In 2008, Fannie Mae and Freddie Mac received a $188 Billion bailout from taxpayers and were taken into government conservatorship to stay afloat. As a result of that bailout, the private market has almost completely disappeared and nearly every home loan made in America today comes with an implicit government guarantee. Despite this unsustainable situation, there has still been no real reform to our housing finance system since the financial crisis.
The Housing Finance Reform and Taxpayer Protection Act:
- · Mandates 10 percent capital, up front, for the system to protect taxpayers against future bailouts.
- · Winds down Fannie Mae, Freddie Mac and the Federal Housing Finance Agency (FHFA) within five years of bill passage.
- · Transfers appropriate utility duties and functions to the modernized, streamlined, accountable Federal Mortgage Insurance Corporation (FMIC), modeled in part after the FDIC.
- · Replaces the failed “housing goals” of the past with a transparent and accountable market access fund that focuses on ensuring there is sufficient affordable housing available for lower and middle-income buyers. The fund is NOT paid for with tax dollars, but through a small FMIC user fee that only those who choose to use the system would pay.
- · Ensures institutions of all sizes have direct access to the secondary market so that smaller local banks and credit unions are not gobbled up by the megabanks when Fannie and Freddie are dissolved.

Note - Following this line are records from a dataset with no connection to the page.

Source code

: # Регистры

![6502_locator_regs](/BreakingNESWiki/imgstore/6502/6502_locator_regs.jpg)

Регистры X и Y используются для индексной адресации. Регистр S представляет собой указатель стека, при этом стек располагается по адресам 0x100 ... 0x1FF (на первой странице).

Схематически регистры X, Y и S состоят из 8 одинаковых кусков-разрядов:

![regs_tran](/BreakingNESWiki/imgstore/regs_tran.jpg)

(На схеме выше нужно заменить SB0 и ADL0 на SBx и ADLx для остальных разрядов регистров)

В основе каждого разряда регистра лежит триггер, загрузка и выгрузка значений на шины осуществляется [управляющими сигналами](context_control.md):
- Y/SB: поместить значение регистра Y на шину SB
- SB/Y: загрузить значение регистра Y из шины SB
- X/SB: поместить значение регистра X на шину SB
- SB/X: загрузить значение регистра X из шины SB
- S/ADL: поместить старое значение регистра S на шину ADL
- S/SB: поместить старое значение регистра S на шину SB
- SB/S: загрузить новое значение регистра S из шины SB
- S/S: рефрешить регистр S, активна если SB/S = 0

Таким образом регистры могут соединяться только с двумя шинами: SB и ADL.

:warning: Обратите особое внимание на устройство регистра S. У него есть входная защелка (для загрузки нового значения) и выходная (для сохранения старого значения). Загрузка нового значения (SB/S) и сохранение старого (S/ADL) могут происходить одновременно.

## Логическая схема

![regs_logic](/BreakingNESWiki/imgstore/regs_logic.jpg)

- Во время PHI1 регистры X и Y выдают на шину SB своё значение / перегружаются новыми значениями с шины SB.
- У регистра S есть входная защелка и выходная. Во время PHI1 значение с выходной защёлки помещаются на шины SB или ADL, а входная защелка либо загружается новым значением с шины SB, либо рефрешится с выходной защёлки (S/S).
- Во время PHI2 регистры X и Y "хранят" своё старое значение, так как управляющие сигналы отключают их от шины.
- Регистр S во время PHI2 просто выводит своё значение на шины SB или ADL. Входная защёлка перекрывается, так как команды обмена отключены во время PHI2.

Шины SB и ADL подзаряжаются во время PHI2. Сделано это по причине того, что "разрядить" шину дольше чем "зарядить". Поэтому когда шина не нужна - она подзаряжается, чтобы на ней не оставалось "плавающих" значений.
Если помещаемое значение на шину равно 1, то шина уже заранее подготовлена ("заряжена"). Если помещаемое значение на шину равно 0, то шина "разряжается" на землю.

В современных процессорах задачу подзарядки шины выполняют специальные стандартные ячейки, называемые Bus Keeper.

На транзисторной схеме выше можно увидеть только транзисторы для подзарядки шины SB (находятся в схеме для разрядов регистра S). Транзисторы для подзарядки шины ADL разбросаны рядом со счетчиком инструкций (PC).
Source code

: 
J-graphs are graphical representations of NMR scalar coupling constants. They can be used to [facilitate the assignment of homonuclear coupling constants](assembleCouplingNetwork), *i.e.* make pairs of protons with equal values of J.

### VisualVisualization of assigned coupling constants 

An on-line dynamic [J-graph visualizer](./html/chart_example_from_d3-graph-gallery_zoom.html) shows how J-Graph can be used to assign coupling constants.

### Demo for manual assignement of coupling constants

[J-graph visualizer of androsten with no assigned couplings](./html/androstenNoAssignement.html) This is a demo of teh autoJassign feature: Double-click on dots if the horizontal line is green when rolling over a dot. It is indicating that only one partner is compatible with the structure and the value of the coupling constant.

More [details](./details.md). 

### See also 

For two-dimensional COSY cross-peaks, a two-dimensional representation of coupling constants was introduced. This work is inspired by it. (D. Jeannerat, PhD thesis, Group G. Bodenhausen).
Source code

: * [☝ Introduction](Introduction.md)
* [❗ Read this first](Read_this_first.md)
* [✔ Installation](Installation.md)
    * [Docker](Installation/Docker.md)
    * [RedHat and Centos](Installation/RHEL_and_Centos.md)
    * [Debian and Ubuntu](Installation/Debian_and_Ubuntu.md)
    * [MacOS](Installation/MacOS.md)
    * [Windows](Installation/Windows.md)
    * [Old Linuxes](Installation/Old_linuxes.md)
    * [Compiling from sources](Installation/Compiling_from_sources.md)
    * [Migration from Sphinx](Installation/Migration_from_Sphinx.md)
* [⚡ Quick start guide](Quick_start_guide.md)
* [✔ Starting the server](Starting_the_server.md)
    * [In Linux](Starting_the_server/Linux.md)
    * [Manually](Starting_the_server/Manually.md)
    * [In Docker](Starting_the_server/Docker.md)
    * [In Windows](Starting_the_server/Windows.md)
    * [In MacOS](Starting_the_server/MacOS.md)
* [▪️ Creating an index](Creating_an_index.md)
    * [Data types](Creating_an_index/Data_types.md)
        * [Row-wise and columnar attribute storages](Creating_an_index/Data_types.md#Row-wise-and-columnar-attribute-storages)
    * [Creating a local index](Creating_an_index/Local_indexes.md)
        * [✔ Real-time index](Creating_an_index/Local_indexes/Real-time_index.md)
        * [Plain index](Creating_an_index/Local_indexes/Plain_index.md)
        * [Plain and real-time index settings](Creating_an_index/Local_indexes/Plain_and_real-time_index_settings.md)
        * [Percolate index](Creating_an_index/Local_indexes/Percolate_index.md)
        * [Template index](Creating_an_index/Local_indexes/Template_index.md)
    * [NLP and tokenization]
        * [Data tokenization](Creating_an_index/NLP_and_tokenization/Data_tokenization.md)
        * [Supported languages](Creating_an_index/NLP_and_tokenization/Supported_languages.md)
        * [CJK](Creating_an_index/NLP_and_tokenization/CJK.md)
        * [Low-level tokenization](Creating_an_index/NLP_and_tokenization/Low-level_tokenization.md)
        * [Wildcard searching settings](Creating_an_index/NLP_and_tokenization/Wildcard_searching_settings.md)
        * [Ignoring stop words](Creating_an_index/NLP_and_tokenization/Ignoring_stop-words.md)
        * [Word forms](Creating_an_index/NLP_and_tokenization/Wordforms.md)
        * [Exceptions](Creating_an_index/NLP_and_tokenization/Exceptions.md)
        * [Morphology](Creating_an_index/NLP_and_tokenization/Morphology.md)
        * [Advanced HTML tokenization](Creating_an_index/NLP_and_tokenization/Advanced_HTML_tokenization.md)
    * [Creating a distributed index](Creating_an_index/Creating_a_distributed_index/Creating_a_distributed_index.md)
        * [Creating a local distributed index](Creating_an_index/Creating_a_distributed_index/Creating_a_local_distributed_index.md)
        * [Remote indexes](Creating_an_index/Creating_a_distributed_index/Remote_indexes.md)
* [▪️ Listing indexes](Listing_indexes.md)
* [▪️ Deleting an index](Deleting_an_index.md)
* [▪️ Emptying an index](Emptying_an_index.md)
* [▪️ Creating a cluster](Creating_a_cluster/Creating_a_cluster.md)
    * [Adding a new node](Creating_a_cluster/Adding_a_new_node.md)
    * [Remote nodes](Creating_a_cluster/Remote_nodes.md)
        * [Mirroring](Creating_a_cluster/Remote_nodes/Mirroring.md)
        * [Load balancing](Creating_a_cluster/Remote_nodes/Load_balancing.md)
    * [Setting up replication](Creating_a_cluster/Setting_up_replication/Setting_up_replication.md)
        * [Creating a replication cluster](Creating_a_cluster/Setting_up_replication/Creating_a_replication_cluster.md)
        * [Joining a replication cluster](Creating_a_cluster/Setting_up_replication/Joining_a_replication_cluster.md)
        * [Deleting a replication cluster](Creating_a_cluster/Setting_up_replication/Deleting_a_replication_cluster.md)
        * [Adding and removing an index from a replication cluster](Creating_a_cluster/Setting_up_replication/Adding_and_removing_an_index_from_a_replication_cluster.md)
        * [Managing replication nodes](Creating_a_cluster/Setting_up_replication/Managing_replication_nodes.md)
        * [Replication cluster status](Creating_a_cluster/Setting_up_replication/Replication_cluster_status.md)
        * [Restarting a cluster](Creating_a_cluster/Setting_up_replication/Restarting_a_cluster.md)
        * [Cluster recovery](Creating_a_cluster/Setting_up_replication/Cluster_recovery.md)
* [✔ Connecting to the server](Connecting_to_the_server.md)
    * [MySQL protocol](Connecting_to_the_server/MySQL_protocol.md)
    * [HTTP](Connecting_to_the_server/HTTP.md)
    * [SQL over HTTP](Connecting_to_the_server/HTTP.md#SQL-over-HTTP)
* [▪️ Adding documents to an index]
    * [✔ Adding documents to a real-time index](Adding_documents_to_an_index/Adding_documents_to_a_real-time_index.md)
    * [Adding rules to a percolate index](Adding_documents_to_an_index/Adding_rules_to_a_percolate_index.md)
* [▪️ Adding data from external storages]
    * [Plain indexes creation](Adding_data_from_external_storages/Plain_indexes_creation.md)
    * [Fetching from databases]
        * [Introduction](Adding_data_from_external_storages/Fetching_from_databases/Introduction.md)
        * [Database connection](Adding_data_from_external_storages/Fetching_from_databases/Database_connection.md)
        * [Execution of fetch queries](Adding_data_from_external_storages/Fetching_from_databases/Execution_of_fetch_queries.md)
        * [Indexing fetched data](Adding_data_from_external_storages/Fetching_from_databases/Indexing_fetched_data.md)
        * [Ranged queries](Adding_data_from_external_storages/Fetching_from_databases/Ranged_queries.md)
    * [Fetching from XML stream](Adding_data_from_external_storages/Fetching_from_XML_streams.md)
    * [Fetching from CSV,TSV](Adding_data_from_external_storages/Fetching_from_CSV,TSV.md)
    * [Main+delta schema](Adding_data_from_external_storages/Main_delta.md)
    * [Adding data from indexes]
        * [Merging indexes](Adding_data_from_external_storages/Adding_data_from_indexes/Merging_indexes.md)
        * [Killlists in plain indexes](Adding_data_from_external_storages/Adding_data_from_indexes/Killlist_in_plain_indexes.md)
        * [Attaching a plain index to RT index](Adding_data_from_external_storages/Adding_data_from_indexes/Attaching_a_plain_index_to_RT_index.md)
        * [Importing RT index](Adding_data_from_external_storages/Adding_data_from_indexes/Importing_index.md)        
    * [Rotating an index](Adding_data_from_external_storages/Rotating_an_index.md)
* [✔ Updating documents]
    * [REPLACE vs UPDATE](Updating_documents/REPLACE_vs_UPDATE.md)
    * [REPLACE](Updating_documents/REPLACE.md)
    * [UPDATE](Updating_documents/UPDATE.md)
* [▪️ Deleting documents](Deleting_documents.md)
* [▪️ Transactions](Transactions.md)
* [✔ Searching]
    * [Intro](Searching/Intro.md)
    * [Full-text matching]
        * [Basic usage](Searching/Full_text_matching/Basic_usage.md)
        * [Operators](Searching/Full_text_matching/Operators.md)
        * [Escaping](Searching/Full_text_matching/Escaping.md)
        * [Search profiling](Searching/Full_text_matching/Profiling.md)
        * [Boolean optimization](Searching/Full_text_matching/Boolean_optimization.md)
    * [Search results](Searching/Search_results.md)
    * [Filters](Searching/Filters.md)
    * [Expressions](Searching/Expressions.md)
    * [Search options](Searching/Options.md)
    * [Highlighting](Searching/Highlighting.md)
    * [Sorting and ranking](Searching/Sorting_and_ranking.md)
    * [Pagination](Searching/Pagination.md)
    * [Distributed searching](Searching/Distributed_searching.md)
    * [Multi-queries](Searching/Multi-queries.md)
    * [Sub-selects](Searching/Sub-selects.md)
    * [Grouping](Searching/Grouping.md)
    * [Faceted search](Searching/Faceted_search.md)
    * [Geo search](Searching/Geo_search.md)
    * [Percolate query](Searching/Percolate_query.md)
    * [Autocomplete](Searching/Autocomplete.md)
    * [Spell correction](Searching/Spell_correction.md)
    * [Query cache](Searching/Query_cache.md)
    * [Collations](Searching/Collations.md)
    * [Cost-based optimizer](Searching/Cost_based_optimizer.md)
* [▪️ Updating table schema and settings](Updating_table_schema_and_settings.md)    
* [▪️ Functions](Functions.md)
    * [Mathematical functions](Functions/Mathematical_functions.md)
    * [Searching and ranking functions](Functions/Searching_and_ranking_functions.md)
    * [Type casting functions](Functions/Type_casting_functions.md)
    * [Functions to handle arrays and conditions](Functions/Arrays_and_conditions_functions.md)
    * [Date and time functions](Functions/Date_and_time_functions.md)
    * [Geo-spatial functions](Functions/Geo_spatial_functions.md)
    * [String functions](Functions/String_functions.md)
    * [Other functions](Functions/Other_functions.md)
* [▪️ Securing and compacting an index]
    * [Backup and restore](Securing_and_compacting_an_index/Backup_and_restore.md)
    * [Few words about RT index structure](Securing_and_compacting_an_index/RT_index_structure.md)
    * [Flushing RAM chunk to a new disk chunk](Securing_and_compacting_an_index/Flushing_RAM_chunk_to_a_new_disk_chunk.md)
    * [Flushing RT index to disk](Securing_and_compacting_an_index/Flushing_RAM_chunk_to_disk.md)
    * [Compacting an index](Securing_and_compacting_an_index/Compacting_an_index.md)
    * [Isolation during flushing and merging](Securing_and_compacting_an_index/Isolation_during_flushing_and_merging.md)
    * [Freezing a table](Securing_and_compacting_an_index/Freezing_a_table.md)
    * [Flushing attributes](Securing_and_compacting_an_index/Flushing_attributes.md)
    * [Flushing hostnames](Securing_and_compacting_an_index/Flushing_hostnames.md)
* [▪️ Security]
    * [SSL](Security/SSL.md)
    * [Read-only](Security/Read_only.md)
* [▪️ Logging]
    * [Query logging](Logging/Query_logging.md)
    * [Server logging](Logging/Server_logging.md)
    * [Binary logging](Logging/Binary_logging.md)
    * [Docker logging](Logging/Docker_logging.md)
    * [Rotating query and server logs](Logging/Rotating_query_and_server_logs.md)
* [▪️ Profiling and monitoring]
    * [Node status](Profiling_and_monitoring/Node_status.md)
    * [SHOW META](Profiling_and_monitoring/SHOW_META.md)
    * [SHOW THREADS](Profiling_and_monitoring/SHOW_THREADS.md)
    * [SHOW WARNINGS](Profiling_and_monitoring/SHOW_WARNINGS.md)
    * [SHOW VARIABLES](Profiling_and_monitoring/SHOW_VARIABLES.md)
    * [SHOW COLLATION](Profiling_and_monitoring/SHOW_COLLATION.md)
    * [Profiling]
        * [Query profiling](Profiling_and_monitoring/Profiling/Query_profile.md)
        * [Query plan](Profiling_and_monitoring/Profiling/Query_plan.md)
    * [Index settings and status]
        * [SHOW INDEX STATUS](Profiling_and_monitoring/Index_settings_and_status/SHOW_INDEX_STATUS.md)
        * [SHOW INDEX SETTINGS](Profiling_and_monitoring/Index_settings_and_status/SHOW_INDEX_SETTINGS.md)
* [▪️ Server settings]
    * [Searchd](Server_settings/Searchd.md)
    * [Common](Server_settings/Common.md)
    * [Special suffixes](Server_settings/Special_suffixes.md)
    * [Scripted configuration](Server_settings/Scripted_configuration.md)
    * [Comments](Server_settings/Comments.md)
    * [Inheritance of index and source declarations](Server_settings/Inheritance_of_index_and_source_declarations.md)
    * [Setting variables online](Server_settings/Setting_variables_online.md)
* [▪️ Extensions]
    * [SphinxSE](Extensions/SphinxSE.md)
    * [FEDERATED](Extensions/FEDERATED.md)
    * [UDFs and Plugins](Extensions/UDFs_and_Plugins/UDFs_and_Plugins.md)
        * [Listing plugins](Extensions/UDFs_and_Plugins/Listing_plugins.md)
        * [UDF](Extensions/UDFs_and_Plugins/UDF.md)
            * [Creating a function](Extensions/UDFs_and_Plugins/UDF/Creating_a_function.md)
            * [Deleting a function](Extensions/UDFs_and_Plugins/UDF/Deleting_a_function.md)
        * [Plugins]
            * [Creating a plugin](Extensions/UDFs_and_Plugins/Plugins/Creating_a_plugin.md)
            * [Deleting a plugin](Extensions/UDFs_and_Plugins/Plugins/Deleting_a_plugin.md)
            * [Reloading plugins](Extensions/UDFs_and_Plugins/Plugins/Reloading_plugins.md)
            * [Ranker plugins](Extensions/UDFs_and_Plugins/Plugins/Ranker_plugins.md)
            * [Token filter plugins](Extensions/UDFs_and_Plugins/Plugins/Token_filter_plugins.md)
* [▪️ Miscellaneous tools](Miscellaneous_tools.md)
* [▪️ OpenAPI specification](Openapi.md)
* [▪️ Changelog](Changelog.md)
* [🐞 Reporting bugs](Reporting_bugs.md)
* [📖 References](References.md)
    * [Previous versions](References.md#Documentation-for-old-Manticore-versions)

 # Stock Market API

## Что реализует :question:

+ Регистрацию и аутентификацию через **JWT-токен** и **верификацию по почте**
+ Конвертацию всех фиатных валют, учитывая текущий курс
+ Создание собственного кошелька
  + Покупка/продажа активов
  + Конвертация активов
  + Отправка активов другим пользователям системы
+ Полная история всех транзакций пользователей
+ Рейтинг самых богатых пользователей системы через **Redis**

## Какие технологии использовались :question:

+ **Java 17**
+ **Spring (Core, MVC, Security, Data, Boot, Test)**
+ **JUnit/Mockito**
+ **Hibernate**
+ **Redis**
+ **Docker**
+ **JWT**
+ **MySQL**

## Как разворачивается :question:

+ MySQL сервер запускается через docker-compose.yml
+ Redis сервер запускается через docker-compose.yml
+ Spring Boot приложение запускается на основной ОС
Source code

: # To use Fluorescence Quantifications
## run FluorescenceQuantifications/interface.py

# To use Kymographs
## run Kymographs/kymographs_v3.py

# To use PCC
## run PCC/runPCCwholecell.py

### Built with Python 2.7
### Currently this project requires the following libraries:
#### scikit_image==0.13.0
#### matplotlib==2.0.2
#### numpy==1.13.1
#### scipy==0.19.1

Sens. Warner and Corker have reached across the aisle to partner together on other significant financial reform legislation. During the Banking Committee’s work on Wall Street reform legislation, Sens. Warner and Corker werethe lead authors of important provisions which tightened oversight and raised capital requirements for large, interconnected financial companies, requiring these financial firms to prepare “pre-need funeral plans” that force bankruptcy instead of any expectation of a taxpayer bailout.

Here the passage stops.